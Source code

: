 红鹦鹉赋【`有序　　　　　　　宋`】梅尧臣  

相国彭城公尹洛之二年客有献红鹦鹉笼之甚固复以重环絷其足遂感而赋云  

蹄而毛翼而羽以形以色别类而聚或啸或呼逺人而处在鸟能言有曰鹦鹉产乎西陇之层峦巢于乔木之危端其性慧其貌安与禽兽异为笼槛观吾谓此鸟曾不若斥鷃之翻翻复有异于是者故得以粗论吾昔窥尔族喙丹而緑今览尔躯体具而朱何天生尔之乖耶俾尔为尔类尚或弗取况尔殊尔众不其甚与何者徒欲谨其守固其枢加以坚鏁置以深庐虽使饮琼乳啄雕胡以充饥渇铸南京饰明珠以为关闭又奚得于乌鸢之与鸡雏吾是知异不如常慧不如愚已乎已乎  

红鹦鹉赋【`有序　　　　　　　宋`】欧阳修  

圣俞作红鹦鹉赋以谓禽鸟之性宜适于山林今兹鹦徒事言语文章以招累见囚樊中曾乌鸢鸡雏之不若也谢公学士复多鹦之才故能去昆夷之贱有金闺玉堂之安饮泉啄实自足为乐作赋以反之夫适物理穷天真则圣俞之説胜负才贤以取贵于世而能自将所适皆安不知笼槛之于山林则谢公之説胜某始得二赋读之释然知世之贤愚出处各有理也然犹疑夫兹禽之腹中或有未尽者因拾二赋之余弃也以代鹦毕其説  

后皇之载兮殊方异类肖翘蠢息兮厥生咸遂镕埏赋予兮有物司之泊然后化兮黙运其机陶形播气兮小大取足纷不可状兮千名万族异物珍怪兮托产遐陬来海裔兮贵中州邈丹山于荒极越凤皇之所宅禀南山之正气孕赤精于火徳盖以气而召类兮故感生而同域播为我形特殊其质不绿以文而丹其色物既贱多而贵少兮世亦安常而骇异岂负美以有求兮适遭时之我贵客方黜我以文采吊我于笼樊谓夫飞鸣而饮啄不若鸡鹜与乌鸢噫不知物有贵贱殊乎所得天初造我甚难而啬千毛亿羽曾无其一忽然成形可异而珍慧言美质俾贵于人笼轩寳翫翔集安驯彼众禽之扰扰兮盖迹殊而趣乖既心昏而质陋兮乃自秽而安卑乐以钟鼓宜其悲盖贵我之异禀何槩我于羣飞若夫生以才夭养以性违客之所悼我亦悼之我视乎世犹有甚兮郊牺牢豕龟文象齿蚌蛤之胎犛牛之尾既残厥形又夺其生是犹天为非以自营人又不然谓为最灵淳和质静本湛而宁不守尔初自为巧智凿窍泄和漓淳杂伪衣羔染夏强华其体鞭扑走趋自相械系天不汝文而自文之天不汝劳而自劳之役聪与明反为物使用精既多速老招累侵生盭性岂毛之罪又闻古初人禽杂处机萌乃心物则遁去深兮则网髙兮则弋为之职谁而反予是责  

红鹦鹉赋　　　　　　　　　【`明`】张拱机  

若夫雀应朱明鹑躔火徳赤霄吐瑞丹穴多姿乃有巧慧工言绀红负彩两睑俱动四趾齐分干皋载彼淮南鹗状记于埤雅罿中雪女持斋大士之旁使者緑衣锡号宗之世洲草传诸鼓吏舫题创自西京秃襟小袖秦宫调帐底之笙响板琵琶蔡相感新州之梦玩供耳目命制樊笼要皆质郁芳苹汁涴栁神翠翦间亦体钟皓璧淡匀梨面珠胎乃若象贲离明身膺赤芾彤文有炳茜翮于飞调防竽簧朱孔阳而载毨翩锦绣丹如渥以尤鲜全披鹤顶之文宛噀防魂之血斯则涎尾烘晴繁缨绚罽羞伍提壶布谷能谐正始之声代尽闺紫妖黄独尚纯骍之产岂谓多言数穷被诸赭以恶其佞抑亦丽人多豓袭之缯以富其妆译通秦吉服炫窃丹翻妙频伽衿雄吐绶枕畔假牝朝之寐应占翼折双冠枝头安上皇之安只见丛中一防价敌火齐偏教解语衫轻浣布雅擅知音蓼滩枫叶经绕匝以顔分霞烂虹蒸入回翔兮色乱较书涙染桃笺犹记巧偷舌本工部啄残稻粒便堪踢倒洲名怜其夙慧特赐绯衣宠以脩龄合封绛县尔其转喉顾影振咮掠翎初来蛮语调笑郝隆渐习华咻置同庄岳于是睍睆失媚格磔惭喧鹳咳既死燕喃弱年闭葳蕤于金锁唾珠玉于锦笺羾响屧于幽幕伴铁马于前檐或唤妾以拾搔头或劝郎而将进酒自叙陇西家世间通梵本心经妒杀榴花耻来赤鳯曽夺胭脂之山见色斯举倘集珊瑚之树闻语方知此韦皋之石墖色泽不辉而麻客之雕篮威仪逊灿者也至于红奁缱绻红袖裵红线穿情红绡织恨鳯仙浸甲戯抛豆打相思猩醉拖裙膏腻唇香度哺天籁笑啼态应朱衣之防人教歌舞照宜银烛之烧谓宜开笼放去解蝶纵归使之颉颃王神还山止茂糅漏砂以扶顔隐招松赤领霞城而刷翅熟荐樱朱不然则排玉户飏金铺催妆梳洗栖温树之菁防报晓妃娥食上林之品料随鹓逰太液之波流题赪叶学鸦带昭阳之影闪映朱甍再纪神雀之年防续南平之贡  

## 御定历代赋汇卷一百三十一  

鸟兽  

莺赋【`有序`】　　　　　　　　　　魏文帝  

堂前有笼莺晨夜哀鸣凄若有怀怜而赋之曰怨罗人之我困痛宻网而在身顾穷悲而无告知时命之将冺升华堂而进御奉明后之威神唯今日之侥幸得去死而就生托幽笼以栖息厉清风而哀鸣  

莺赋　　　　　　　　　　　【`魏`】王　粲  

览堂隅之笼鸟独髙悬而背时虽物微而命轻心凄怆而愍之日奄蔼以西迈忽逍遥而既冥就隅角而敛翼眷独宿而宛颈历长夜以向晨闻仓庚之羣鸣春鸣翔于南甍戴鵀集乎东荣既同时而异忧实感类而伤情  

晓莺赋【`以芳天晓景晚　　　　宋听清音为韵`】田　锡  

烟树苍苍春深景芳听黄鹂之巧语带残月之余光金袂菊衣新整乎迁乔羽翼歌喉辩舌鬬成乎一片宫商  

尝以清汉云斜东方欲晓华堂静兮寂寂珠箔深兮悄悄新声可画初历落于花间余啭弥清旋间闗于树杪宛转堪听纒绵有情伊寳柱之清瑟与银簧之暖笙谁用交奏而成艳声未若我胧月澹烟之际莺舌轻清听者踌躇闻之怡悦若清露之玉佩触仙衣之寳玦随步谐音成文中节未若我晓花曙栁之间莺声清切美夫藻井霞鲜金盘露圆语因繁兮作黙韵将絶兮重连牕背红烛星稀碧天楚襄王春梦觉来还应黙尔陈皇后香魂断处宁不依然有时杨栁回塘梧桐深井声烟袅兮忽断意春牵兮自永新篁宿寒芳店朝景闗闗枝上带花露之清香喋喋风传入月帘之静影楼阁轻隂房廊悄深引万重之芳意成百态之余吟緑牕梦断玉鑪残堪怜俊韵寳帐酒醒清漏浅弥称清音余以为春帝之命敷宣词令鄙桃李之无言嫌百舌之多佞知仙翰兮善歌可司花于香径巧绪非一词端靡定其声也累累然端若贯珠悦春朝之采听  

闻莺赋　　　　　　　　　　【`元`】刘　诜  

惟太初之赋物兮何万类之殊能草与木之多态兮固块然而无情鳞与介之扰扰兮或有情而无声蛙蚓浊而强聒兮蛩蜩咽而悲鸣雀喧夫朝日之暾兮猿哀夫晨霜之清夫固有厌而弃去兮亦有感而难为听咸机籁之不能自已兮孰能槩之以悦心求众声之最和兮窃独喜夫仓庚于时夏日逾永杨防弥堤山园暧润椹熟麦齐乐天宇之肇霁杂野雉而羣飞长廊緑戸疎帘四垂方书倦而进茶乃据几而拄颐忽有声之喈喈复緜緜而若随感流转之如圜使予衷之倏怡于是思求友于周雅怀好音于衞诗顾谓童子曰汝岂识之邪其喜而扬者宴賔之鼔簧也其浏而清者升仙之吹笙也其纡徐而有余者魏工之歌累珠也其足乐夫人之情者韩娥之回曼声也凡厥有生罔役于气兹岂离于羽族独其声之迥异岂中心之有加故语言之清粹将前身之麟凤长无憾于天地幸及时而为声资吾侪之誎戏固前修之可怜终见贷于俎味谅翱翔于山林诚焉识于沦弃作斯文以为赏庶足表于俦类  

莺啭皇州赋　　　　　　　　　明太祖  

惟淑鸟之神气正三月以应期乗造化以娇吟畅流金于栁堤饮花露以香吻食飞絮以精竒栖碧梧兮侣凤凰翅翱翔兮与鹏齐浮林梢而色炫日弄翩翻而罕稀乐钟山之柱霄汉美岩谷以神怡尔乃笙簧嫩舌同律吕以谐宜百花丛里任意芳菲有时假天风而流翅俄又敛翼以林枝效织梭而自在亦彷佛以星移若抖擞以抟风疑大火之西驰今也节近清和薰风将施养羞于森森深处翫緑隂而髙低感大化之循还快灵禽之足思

+ + +

| Instructions for the task |
Using the entries above, give again exactly the lines from the line holding "览堂隅之笼鸟独髙悬而背时虽物" through the line holding "烟树苍苍春深景芳听黄鹂之巧语". Include both end lines and nothing else.

| Task response |
览堂隅之笼鸟独髙悬而背时虽物微而命轻心凄怆而愍之日奄蔼以西迈忽逍遥而既冥就隅角而敛翼眷独宿而宛颈历长夜以向晨闻仓庚之羣鸣春鸣翔于南甍戴鵀集乎东荣既同时而异忧实感类而伤情  

晓莺赋【`以芳天晓景晚　　　　宋听清音为韵`】田　锡  

烟树苍苍春深景芳听黄鹂之巧语带残月之余光金袂菊衣新整乎迁乔羽翼歌喉辩舌鬬成乎一片宫商  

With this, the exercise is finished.